“It’s the best financial year we’ve ever had,” said Mike Bandera, Royal Gorge Bridge and Park vice president and general manager.
The Royal Gorge Bridge and Park, known for having one the world’s highest suspension bridges, had a record 310,000 visitors this year. The park’s estimated revenue is $8.5 million, up 2.4 percent over last year.
In May, the park opened a 4,000 square-foot visitors’ center at U.S. Highway 50 and Fremont County Road 3A, outside Cañon City — about three miles from the park. Park officials estimate that 30 percent of ticket sales this year came from visitors who stopped at the center, but had not necessarily intended to visit the park.
It’s a great street corner, Bandera said, where an estimated 9,500 motorists drive by every day.
“We sold 11,000 tickets out of that building,” Bandera said. “We pull a lot of people off the road and sell them tickets right there.”
The visitors center also includes a café, gift shop and Wi-Fi.
“We give them a lot of reasons to stop,” he said.

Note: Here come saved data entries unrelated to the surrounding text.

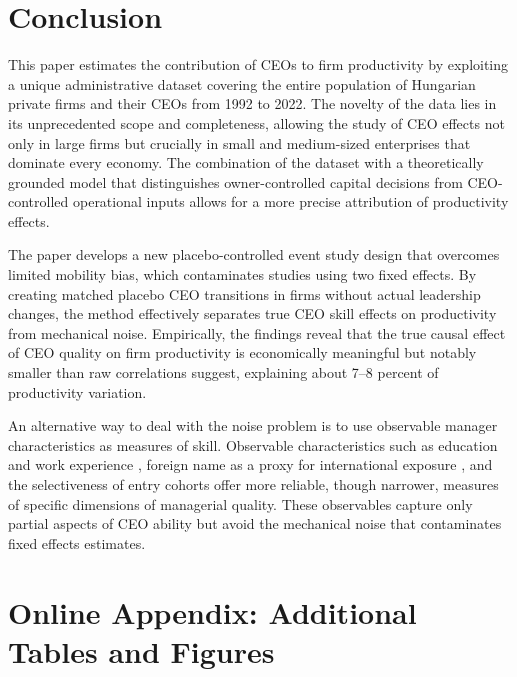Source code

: \documentclass[11pt,a4paper]{article}
\begin{document}
\section{Conclusion}

This paper estimates the contribution of CEOs to firm productivity by exploiting a unique administrative dataset covering the entire population of Hungarian private firms and their CEOs from 1992 to 2022. The novelty of the data lies in its unprecedented scope and completeness, allowing the study of CEO effects not only in large firms but crucially in small and medium-sized enterprises that dominate every economy. The combination of the dataset with a theoretically grounded model that distinguishes owner-controlled capital decisions from CEO-controlled operational inputs allows for a more precise attribution of productivity effects. 

The paper develops a new placebo-controlled event study design that overcomes limited mobility bias, which contaminates studies using two fixed effects.  By creating matched placebo CEO transitions in firms without actual leadership changes, the method effectively separates true CEO skill effects on productivity from mechanical noise. Empirically, the findings reveal that the true causal effect of CEO quality on firm productivity is economically meaningful but notably smaller than raw correlations suggest, explaining about 7–8 percent of productivity variation. 

An alternative way to deal with the noise problem is to use observable manager characteristics as measures of skill. Observable characteristics such as education and work experience \citep{DePirro2025}, foreign name as a proxy for international exposure \citep{Koren2023expat}, and the selectiveness of entry cohorts \citep{koren2024managers} offer more reliable, though narrower, measures of specific dimensions of managerial quality. These observables capture only partial aspects of CEO ability but avoid the mechanical noise that contaminates fixed effects estimates.

\clearpage



\clearpage
\appendix
\section{Online Appendix: Additional Tables and Figures}
\renewcommand{\thefigure}{A\arabic{figure}}
\renewcommand{\thetable}{A\arabic{table}}
\setcounter{figure}{0}
\setcounter{table}{0}






%


\end{document}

Eighty-percent of the visitors come to the park between Memorial Day and Labor Day. An estimated 65 percent of visitors to the park are from out of state.
The park which features a sky coaster, an incline railway and an aerial tram, has helped Cañon City become a destination city, with an estimated 25 percent of park visitors spending one night there, Bandera said.
An estimated 52 percent of the park’s visitors stayed one night in Colorado Springs, he said.
“The Royal Gorge region and Pikes Peak share a tremendous amount of overnight visitors,” he said.
Next month wraps up the season for most of the rides and shows at the park, which operates through Oct. 16. The park will go into “winter mode,” Bandera said, and operate 7 of its 21 shows with reduced prices.
“The overall year went well,” Bandera said. “We were up 2 percent in attendance and 3 percent in revenue, making this year our best financial year ever.”
The park is planning more improvements, including adding a zip line over the Royal Gorge, and entering a partnership with the Dinosaur Depot for a 35,000-square-foot $9.5 million dinosaur museum, which could begin construction next year, Bandera said.
“That is part of the strategy – add new things, giving them a reason to come back,” he said.